Después de pagar un penique y hacer el recorrido en tranvía, Charlie empezó a preguntarse dónde acabaría pasando la noche.
—¿Rebecca Salmon? —dijo el hombre que se ocupaba del registro universitario, vestido con uniforme de cabo—. No me suena. —Buscó el nombre en un grueso libro que sacó de debajo del escritorio—. Ah, sí, aquí está, Colegio Bedford, Historia del Arte.
Era incapaz de ocultar el desprecio en su voz.
—¿Tiene su dirección, cabo? —preguntó Charlie.
—Ingrese en el ejército antes de llamarme cabo, muchacho. De hecho, cuanto antes se aliste mejor.
Charlie ya había sufrido bastantes insultos durante el día para poder contenerse.
—Sargento Trumper, 7312087. Le llamaré cabo y usted me llamará sargento. ¿Me he expresado con claridad?
—Sí, sargento —dijo el cabo, poniéndose firmes.
—Ahora dígame la dirección.
—Se aloja en el 97 de Chelsea Terrace, sargento.
—Gracias —respondió Charlie, dejando perplejo al exmilitar.
Se dispuso a emprender otro viaje a través de Londres.
Un fatigado Charlie bajó del tranvía poco después de las cuatro en la esquina de Chelsea Terrace. ¿Habría llegado Becky antes que él, aunque solo se alojara allí?
Paseó arriba y abajo de la familiar calle, admirando las tiendas que en otro tiempo había soñado adquirir. Número 131: antigüedades, multitud de muebles de roble, mesas y sillas bellamente acabadas. Después el 133, lencería de París.
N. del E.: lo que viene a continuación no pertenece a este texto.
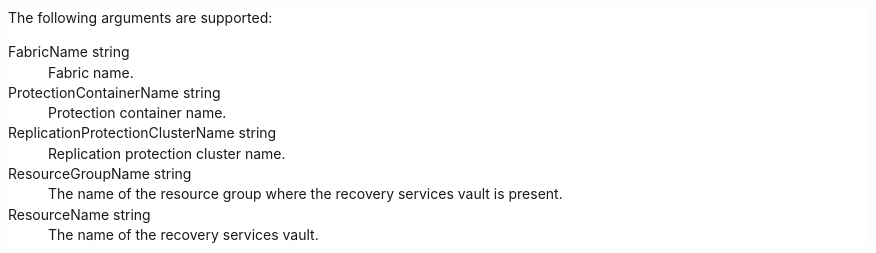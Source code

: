

The following arguments are supported:


<div>
<pulumi-choosable type="language" values="csharp">
<dl class="resources-properties"><dt class="property-required property-replacement"
            title="Required">
        <span id="fabricname_csharp">
<a data-swiftype-name="resource-property" data-swiftype-type="text" href="#fabricname_csharp" style="color: inherit; text-decoration: inherit;">Fabric<wbr>Name</a>
</span>
        <span class="property-indicator"></span>
        <span class="property-type">string</span>
    </dt>
    <dd>Fabric name.</dd><dt class="property-required property-replacement"
            title="Required">
        <span id="protectioncontainername_csharp">
<a data-swiftype-name="resource-property" data-swiftype-type="text" href="#protectioncontainername_csharp" style="color: inherit; text-decoration: inherit;">Protection<wbr>Container<wbr>Name</a>
</span>
        <span class="property-indicator"></span>
        <span class="property-type">string</span>
    </dt>
    <dd>Protection container name.</dd><dt class="property-required property-replacement"
            title="Required">
        <span id="replicationprotectionclustername_csharp">
<a data-swiftype-name="resource-property" data-swiftype-type="text" href="#replicationprotectionclustername_csharp" style="color: inherit; text-decoration: inherit;">Replication<wbr>Protection<wbr>Cluster<wbr>Name</a>
</span>
        <span class="property-indicator"></span>
        <span class="property-type">string</span>
    </dt>
    <dd>Replication protection cluster name.</dd><dt class="property-required property-replacement"
            title="Required">
        <span id="resourcegroupname_csharp">
<a data-swiftype-name="resource-property" data-swiftype-type="text" href="#resourcegroupname_csharp" style="color: inherit; text-decoration: inherit;">Resource<wbr>Group<wbr>Name</a>
</span>
        <span class="property-indicator"></span>
        <span class="property-type">string</span>
    </dt>
    <dd>The name of the resource group where the recovery services vault is present.</dd><dt class="property-required property-replacement"
            title="Required">
        <span id="resourcename_csharp">
<a data-swiftype-name="resource-property" data-swiftype-type="text" href="#resourcename_csharp" style="color: inherit; text-decoration: inherit;">Resource<wbr>Name</a>
</span>
        <span class="property-indicator"></span>
        <span class="property-type">string</span>
    </dt>
    <dd>The name of the recovery services vault.</dd></dl>
</pulumi-choosable>
</div>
Charlie consideró incorrecto que un hombre mirase las prendas exhibidas en el escaparate. Número 135: carnes y aves colgadas de ganchos en la parte trasera de la tienda; tenían un aspecto tan delicioso que Charlie casi olvidó la escasez de alimentos. En el 139 se había inaugurado un restaurante llamado «Mr. Scallini», y Charlie se preguntó si la comida italiana llegaría a imponerse en Londres.
141: una vieja librería polvorienta, llena de telarañas y sin clientes a la vista. Después, el 143, un sastre. La propaganda escrita en el escaparate le aseguró que un caballero de gusto podía adquirir allí trajes, chalecos, camisas y cuellos. Número 145: pan recién salido del horno; su aroma estuvo a punto de arrastrarle al interior. Contempló la calle, incrédulo, así como a las mujeres vestidas con elegancia que se dirigían a sus ocupaciones diarias, como si jamás hubiera estallado una guerra mundial. Daba la impresión de que nadie les hubiera hablado de las cartillas de racionamiento.
Charlie se detuvo ante el 147 de Chelsea Terrace. Jadeó de placer ante la visión desplegada ante sus ojos cansados: filas y filas de frutas y verduras frescas que él habría vendido con orgullo. Dos chicas bien vestidas y un joven todavía más elegante, cubiertos con delantales de un verde brillante, esperaban servir a un cliente que sostenía un racimo de uvas.
Charlie retrocedió un paso y miró el letrero que había sobre la tienda. Rezaba: «Charlie Trumper, el comerciante honrado. Fundado en 1823».